It is rather curious to find that while other monkeys are very fond of nibbling the tips of their own tails, often making them quite raw, spider-monkeys never do so. They evidently know too well how useful those members are to injure them by giving way to such a silly habit—which is even worse than biting one's nails.

When a spider-monkey is shot as it sits in a tree, it always coils its tail round a branch at once. And even after it dies, the body will often hang for several days suspended by the tail alone.

These monkeys spend almost the whole of their lives in the trees, feeding upon fruit and leaves, and only coming down to the ground when they want to drink. As a general rule they are dreadfully lazy creatures, and will sit on a bough for hours together without moving a limb. But when they are playful, or excited, they swing themselves to and fro and dart from branch to branch, almost as actively as the gibbons.

Howlers

Very much like the spider-monkeys are the howlers, which are very common in the great forests of Central America. They owe their name to the horrible cries which they utter as they move about in the trees by night. You remember how the gibbons hold a kind of concert in the tree-tops every morning and every evening, as though to salute the rising and the setting sun. Well, the howlers behave in just the same way, except that their concert begins soon after dark and goes on all through the night. They have very powerful voices, and travelers who are not used to their noise say that it is quite impossible to sleep in the forest if there is a troop of howlers anywhere within two miles. And it is hard to believe that the outcry comes from the throats of monkeys at all. "You would suppose," says a famous traveler, "that half the wild beasts of the forest were collecting for the work of carnage. Now it is the tremendous roar of the jaguar, as he springs upon his prey; now it changes to his terrible and deep-toned growlings, as he is pressed on all sides by superior force; and now you hear his last dying groan beneath a mortal wound. One of them alone is capable of producing all these sounds; and if you advance cautiously, and get under the high and tufted trees where he is sitting, you may have a capital opportunity of witnessing his wonderful powders of producing these dreadful and discordant sounds."

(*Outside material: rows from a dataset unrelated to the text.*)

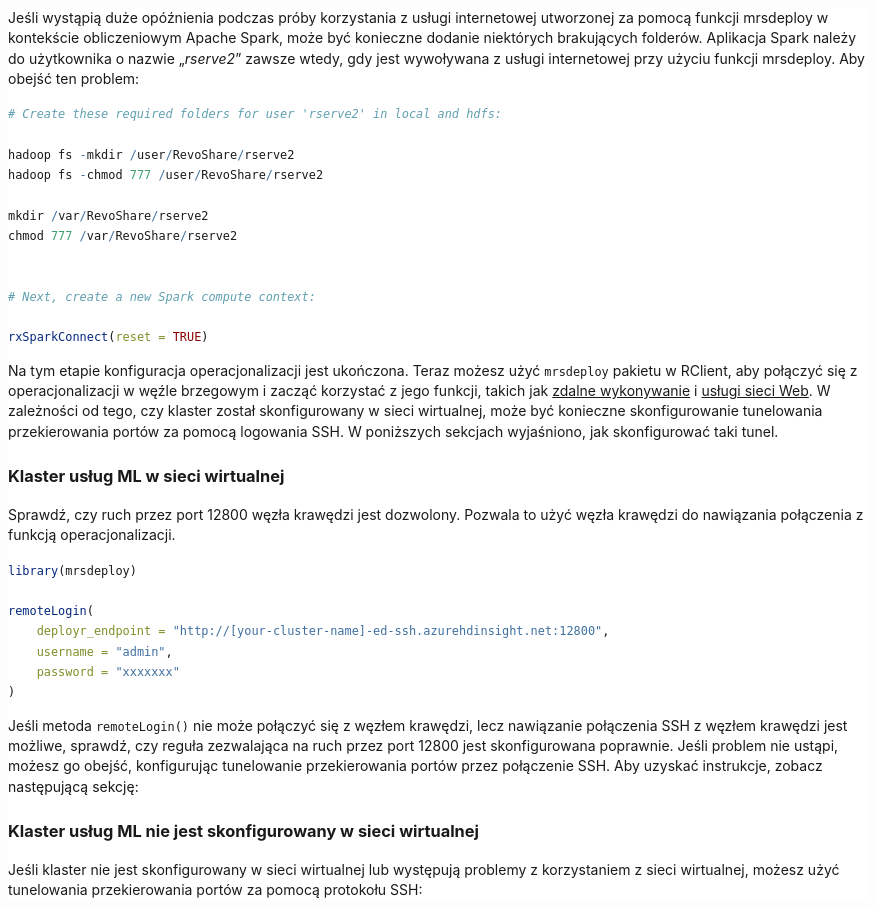 Jeśli wystąpią duże opóźnienia podczas próby korzystania z usługi internetowej utworzonej za pomocą funkcji mrsdeploy w kontekście obliczeniowym Apache Spark, może być konieczne dodanie niektórych brakujących folderów. Aplikacja Spark należy do użytkownika o nazwie „*rserve2*” zawsze wtedy, gdy jest wywoływana z usługi internetowej przy użyciu funkcji mrsdeploy. Aby obejść ten problem:

```r
# Create these required folders for user 'rserve2' in local and hdfs:

hadoop fs -mkdir /user/RevoShare/rserve2
hadoop fs -chmod 777 /user/RevoShare/rserve2

mkdir /var/RevoShare/rserve2
chmod 777 /var/RevoShare/rserve2


# Next, create a new Spark compute context:

rxSparkConnect(reset = TRUE)
```

Na tym etapie konfiguracja operacjonalizacji jest ukończona. Teraz możesz użyć `mrsdeploy` pakietu w RClient, aby połączyć się z operacjonalizacji w węźle brzegowym i zacząć korzystać z jego funkcji, takich jak [zdalne wykonywanie](/machine-learning-server/r/how-to-execute-code-remotely) i [usługi sieci Web](/machine-learning-server/operationalize/concept-what-are-web-services). W zależności od tego, czy klaster został skonfigurowany w sieci wirtualnej, może być konieczne skonfigurowanie tunelowania przekierowania portów za pomocą logowania SSH. W poniższych sekcjach wyjaśniono, jak skonfigurować taki tunel.

### <a name="ml-services-cluster-on-virtual-network"></a>Klaster usług ML w sieci wirtualnej

Sprawdź, czy ruch przez port 12800 węzła krawędzi jest dozwolony. Pozwala to użyć węzła krawędzi do nawiązania połączenia z funkcją operacjonalizacji.

```r
library(mrsdeploy)

remoteLogin(
    deployr_endpoint = "http://[your-cluster-name]-ed-ssh.azurehdinsight.net:12800",
    username = "admin",
    password = "xxxxxxx"
)
```

Jeśli metoda `remoteLogin()` nie może połączyć się z węzłem krawędzi, lecz nawiązanie połączenia SSH z węzłem krawędzi jest możliwe, sprawdź, czy reguła zezwalająca na ruch przez port 12800 jest skonfigurowana poprawnie. Jeśli problem nie ustąpi, możesz go obejść, konfigurując tunelowanie przekierowania portów przez połączenie SSH. Aby uzyskać instrukcje, zobacz następującą sekcję:

### <a name="ml-services-cluster-not-set-up-on-virtual-network"></a>Klaster usług ML nie jest skonfigurowany w sieci wirtualnej

Jeśli klaster nie jest skonfigurowany w sieci wirtualnej lub występują problemy z korzystaniem z sieci wirtualnej, możesz użyć tunelowania przekierowania portów za pomocą protokołu SSH:
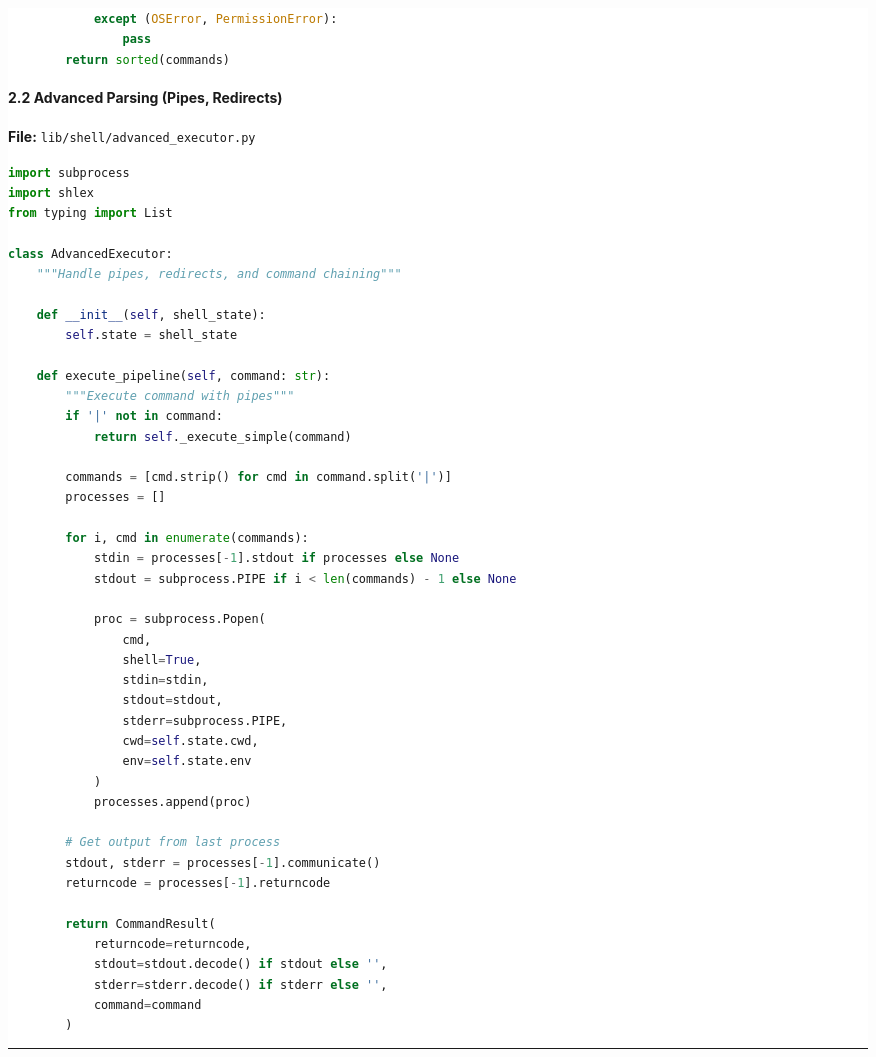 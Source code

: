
 ```python
            except (OSError, PermissionError):
                pass
        return sorted(commands)
```

#### 2.2 Advanced Parsing (Pipes, Redirects)

**File:** `lib/shell/advanced_executor.py`

```python
import subprocess
import shlex
from typing import List

class AdvancedExecutor:
    """Handle pipes, redirects, and command chaining"""

    def __init__(self, shell_state):
        self.state = shell_state

    def execute_pipeline(self, command: str):
        """Execute command with pipes"""
        if '|' not in command:
            return self._execute_simple(command)

        commands = [cmd.strip() for cmd in command.split('|')]
        processes = []

        for i, cmd in enumerate(commands):
            stdin = processes[-1].stdout if processes else None
            stdout = subprocess.PIPE if i < len(commands) - 1 else None

            proc = subprocess.Popen(
                cmd,
                shell=True,
                stdin=stdin,
                stdout=stdout,
                stderr=subprocess.PIPE,
                cwd=self.state.cwd,
                env=self.state.env
            )
            processes.append(proc)

        # Get output from last process
        stdout, stderr = processes[-1].communicate()
        returncode = processes[-1].returncode

        return CommandResult(
            returncode=returncode,
            stdout=stdout.decode() if stdout else '',
            stderr=stderr.decode() if stderr else '',
            command=command
        )
```

--- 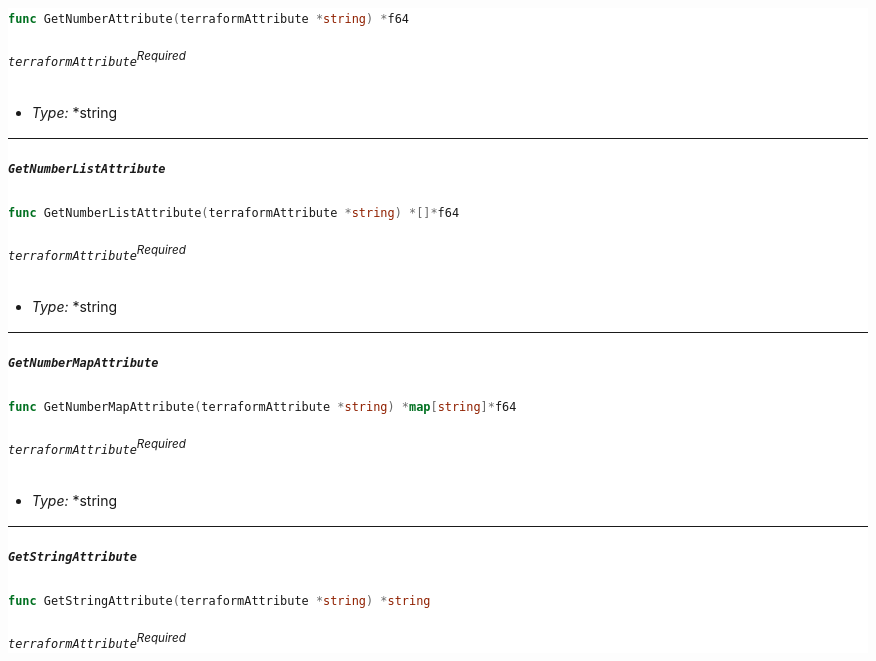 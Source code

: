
 ```go
func GetNumberAttribute(terraformAttribute *string) *f64
```

###### `terraformAttribute`<sup>Required</sup> <a name="terraformAttribute" id="rhizo-co-terraform-provider-oci.databaseDataGuardAssociation.DatabaseDataGuardAssociation.getNumberAttribute.parameter.terraformAttribute"></a>

- *Type:* *string

---

##### `GetNumberListAttribute` <a name="GetNumberListAttribute" id="rhizo-co-terraform-provider-oci.databaseDataGuardAssociation.DatabaseDataGuardAssociation.getNumberListAttribute"></a>

```go
func GetNumberListAttribute(terraformAttribute *string) *[]*f64
```

###### `terraformAttribute`<sup>Required</sup> <a name="terraformAttribute" id="rhizo-co-terraform-provider-oci.databaseDataGuardAssociation.DatabaseDataGuardAssociation.getNumberListAttribute.parameter.terraformAttribute"></a>

- *Type:* *string

---

##### `GetNumberMapAttribute` <a name="GetNumberMapAttribute" id="rhizo-co-terraform-provider-oci.databaseDataGuardAssociation.DatabaseDataGuardAssociation.getNumberMapAttribute"></a>

```go
func GetNumberMapAttribute(terraformAttribute *string) *map[string]*f64
```

###### `terraformAttribute`<sup>Required</sup> <a name="terraformAttribute" id="rhizo-co-terraform-provider-oci.databaseDataGuardAssociation.DatabaseDataGuardAssociation.getNumberMapAttribute.parameter.terraformAttribute"></a>

- *Type:* *string

---

##### `GetStringAttribute` <a name="GetStringAttribute" id="rhizo-co-terraform-provider-oci.databaseDataGuardAssociation.DatabaseDataGuardAssociation.getStringAttribute"></a>

```go
func GetStringAttribute(terraformAttribute *string) *string
```

###### `terraformAttribute`<sup>Required</sup> <a name="terraformAttribute" id="rhizo-co-terraform-provider-oci.databaseDataGuardAssociation.DatabaseDataGuardAssociation.getStringAttribute.parameter.terraformAttribute"></a>
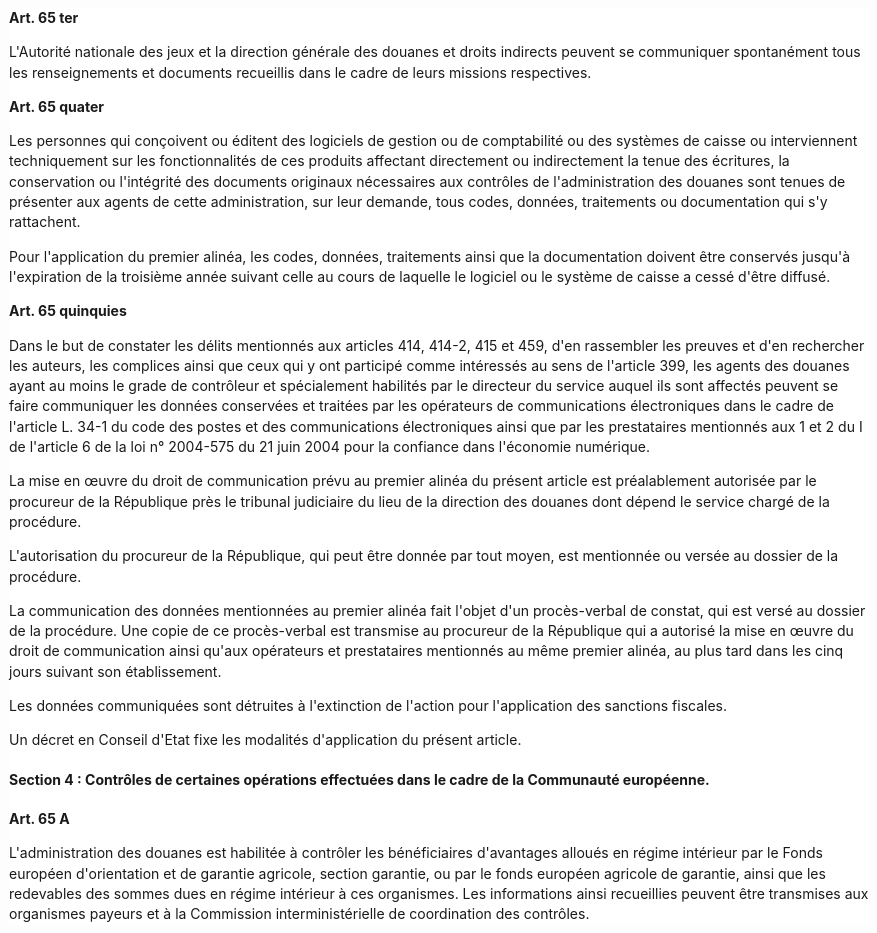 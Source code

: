 **Art. 65 ter**

L'Autorité nationale des jeux et la direction générale des douanes et droits indirects peuvent se communiquer spontanément tous les renseignements et documents recueillis dans le cadre de leurs missions respectives.

**Art. 65 quater**

Les personnes qui conçoivent ou éditent des logiciels de gestion ou de comptabilité ou des systèmes de caisse ou interviennent techniquement sur les fonctionnalités de ces produits affectant directement ou indirectement la tenue des écritures, la conservation ou l'intégrité des documents originaux nécessaires aux contrôles de l'administration des douanes sont tenues de présenter aux agents de cette administration, sur leur demande, tous codes, données, traitements ou documentation qui s'y rattachent.

Pour l'application du premier alinéa, les codes, données, traitements ainsi que la documentation doivent être conservés jusqu'à l'expiration de la troisième année suivant celle au cours de laquelle le logiciel ou le système de caisse a cessé d'être diffusé.

**Art. 65 quinquies**

Dans le but de constater les délits mentionnés aux articles 414, 414-2, 415 et 459, d'en rassembler les preuves et d'en rechercher les auteurs, les complices ainsi que ceux qui y ont participé comme intéressés au sens de l'article 399, les agents des douanes ayant au moins le grade de contrôleur et spécialement habilités par le directeur du service auquel ils sont affectés peuvent se faire communiquer les données conservées et traitées par les opérateurs de communications électroniques dans le cadre de l'article L. 34-1 du code des postes et des communications électroniques ainsi que par les prestataires mentionnés aux 1 et 2 du I de l'article 6 de la loi n° 2004-575 du 21 juin 2004 pour la confiance dans l'économie numérique.

La mise en œuvre du droit de communication prévu au premier alinéa du présent article est préalablement autorisée par le procureur de la République près le tribunal judiciaire du lieu de la direction des douanes dont dépend le service chargé de la procédure.

L'autorisation du procureur de la République, qui peut être donnée par tout moyen, est mentionnée ou versée au dossier de la procédure.

La communication des données mentionnées au premier alinéa fait l'objet d'un procès-verbal de constat, qui est versé au dossier de la procédure. Une copie de ce procès-verbal est transmise au procureur de la République qui a autorisé la mise en œuvre du droit de communication ainsi qu'aux opérateurs et prestataires mentionnés au même premier alinéa, au plus tard dans les cinq jours suivant son établissement.

Les données communiquées sont détruites à l'extinction de l'action pour l'application des sanctions fiscales.

Un décret en Conseil d'Etat fixe les modalités d'application du présent article.

#### Section 4 : Contrôles de certaines opérations effectuées dans le cadre de la Communauté européenne.

**Art. 65 A**

L'administration des douanes est habilitée à contrôler les bénéficiaires d'avantages alloués en régime intérieur par le Fonds européen d'orientation et de garantie agricole, section garantie, ou par le fonds européen agricole de garantie, ainsi que les redevables des sommes dues en régime intérieur à ces organismes. Les informations ainsi recueillies peuvent être transmises aux organismes payeurs et à la Commission interministérielle de coordination des contrôles.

If one monkey alone is capable of roaring as loudly as a jaguar, think what the noise must be when fifty or sixty howlers are all howling at the same time. No wonder travelers find it difficult to sleep in the forest.

Perhaps the best known of these monkeys is the red howler. Its color is reddish brown, with a broad band of golden yellow running along the spine, while its face is surrounded by bushy whiskers and beard.

The Ouakari

Another very curious American monkey is the red-faced ouakari. If you were to see it from a little distance you would most likely think that it was suffering from a bad attack of scarlet fever; for the face and upper part of the neck are bright red in color, as though they had been smeared with vermilion paint. And as its whiskers and beard are sandy yellow, it is a very odd-looking animal.

If a ouakari is unwell, strange to say, the bright color of its face begins to fade at once, and very soon after death it disappears altogether.